Bei der Umsetzung der E-Privacy-Richtlinie in anderen europäischen Ländern besteht trotz des Wortlauts von Art 5 Abs. 3 RL keine einhellige Meinung, dass die Richtlinie ein opt-in-Verfahren vorschreibt. Einige Mitgliedstaaten gehen davon aus, der Richtlinie mit einer opt-out-Lösung entsprochen zu haben.

Nach alledem wird deutlich, dass europaweit große Rechtsunsicherheit auf diesem Gebiet besteht. Google folgt mit seiner Umsetzungsempfehlung der restriktiven Auslegung von Art. 5 Abs. 3 RL und wird bei einer Klarstellung der Kommission oder einer weiteren Anpassung der E-Privacy-Richtlinie in Richtung opt-in-Lösung in weiser Voraussicht gehandelt haben.

Betreiber von Websites müssen aufgrund des aktuellen Hinweises von Google nun nicht befürchten, dass ihre Datenschutzerklärung, die auf die Speicherung von Informationen ausreichend hinweist, nun nicht mehr hält. Die Rechtslage ist in den letzten Jahren nach wie vor unverändert.

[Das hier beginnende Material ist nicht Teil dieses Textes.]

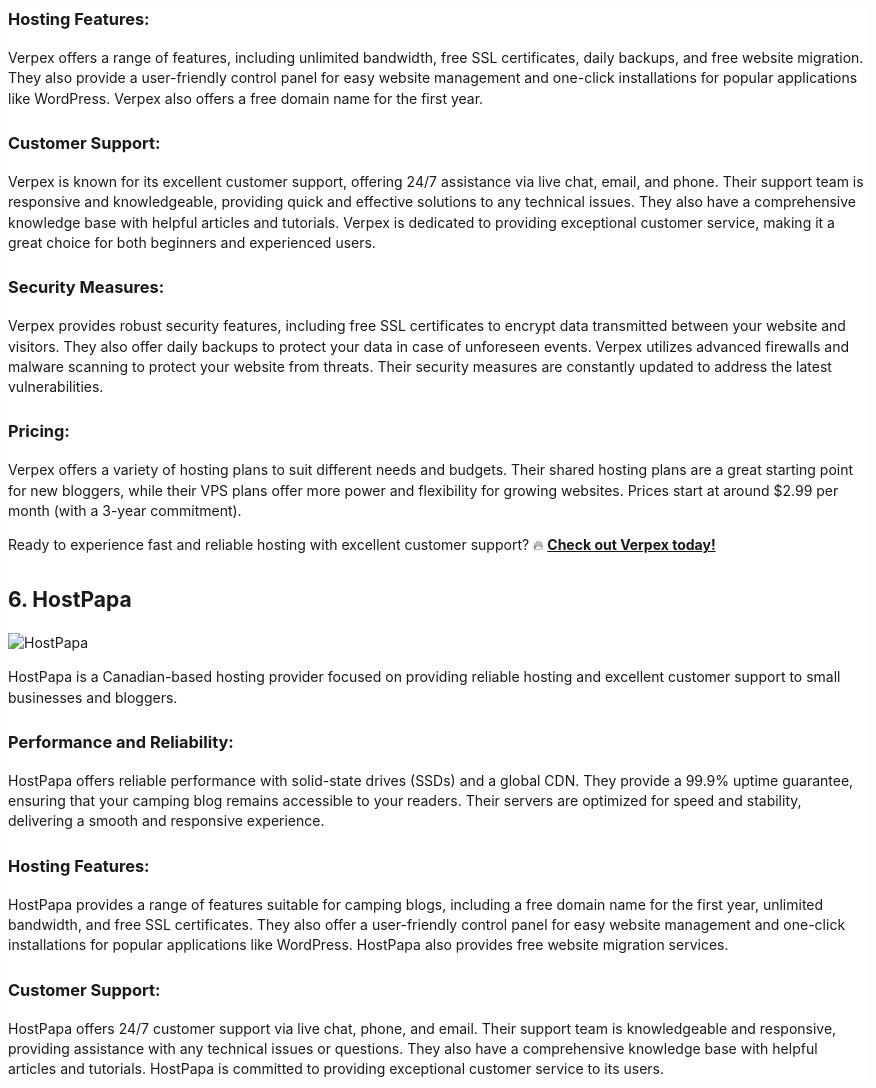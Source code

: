 ### Hosting Features:
Verpex offers a range of features, including unlimited bandwidth, free SSL certificates, daily backups, and free website migration. They also provide a user-friendly control panel for easy website management and one-click installations for popular applications like WordPress. Verpex also offers a free domain name for the first year.

### Customer Support:
Verpex is known for its excellent customer support, offering 24/7 assistance via live chat, email, and phone. Their support team is responsive and knowledgeable, providing quick and effective solutions to any technical issues. They also have a comprehensive knowledge base with helpful articles and tutorials. Verpex is dedicated to providing exceptional customer service, making it a great choice for both beginners and experienced users.

### Security Measures:
Verpex provides robust security features, including free SSL certificates to encrypt data transmitted between your website and visitors. They also offer daily backups to protect your data in case of unforeseen events. Verpex utilizes advanced firewalls and malware scanning to protect your website from threats. Their security measures are constantly updated to address the latest vulnerabilities.

### Pricing:
Verpex offers a variety of hosting plans to suit different needs and budgets. Their shared hosting plans are a great starting point for new bloggers, while their VPS plans offer more power and flexibility for growing websites. Prices start at around $2.99 per month (with a 3-year commitment).

Ready to experience fast and reliable hosting with excellent customer support? 🔥 **[Check out Verpex today!](https://snipitx.com/verpex-jy)**

## 6. HostPapa

![HostPapa](https://i.imgur.com/ouDTkvl.jpeg "HostPapa Hosting")

HostPapa is a Canadian-based hosting provider focused on providing reliable hosting and excellent customer support to small businesses and bloggers.

### Performance and Reliability:
HostPapa offers reliable performance with solid-state drives (SSDs) and a global CDN. They provide a 99.9% uptime guarantee, ensuring that your camping blog remains accessible to your readers. Their servers are optimized for speed and stability, delivering a smooth and responsive experience.

### Hosting Features:
HostPapa provides a range of features suitable for camping blogs, including a free domain name for the first year, unlimited bandwidth, and free SSL certificates. They also offer a user-friendly control panel for easy website management and one-click installations for popular applications like WordPress. HostPapa also provides free website migration services.

### Customer Support:
HostPapa offers 24/7 customer support via live chat, phone, and email. Their support team is knowledgeable and responsive, providing assistance with any technical issues or questions. They also have a comprehensive knowledge base with helpful articles and tutorials. HostPapa is committed to providing exceptional customer service to its users.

Jedoch weist Google mit der aktuellen E-Mail an die Publisher auf einen wunden Punkt des europäischen Datenschutzrechts hin. Da sich Kommission und die Bundesregierung nach wie vor einig sind, dass Deutschland der E-Privacy-Richtlinie entsprochen hat, ist eine Verschärfung der Hinweispflicht nicht zwingend, gleichwohl aber denkbar. Unternehmer machen daher nichts falsch, wenn sie die Hinweise von Google umsetzen. Motivierend bei der Entscheidungsfindung kann sein, dass es aktuell ungewiss ist, wie Google nach dem 30.09.2015 (also dem Ablauf der von Google angegebenen Frist) mit ihren Diensten AdSense, DoubleClick for Publishers und DoubleClick Ad Exchange verfahren wird, wenn eine entsprechende Umsetzung nicht erfolgt.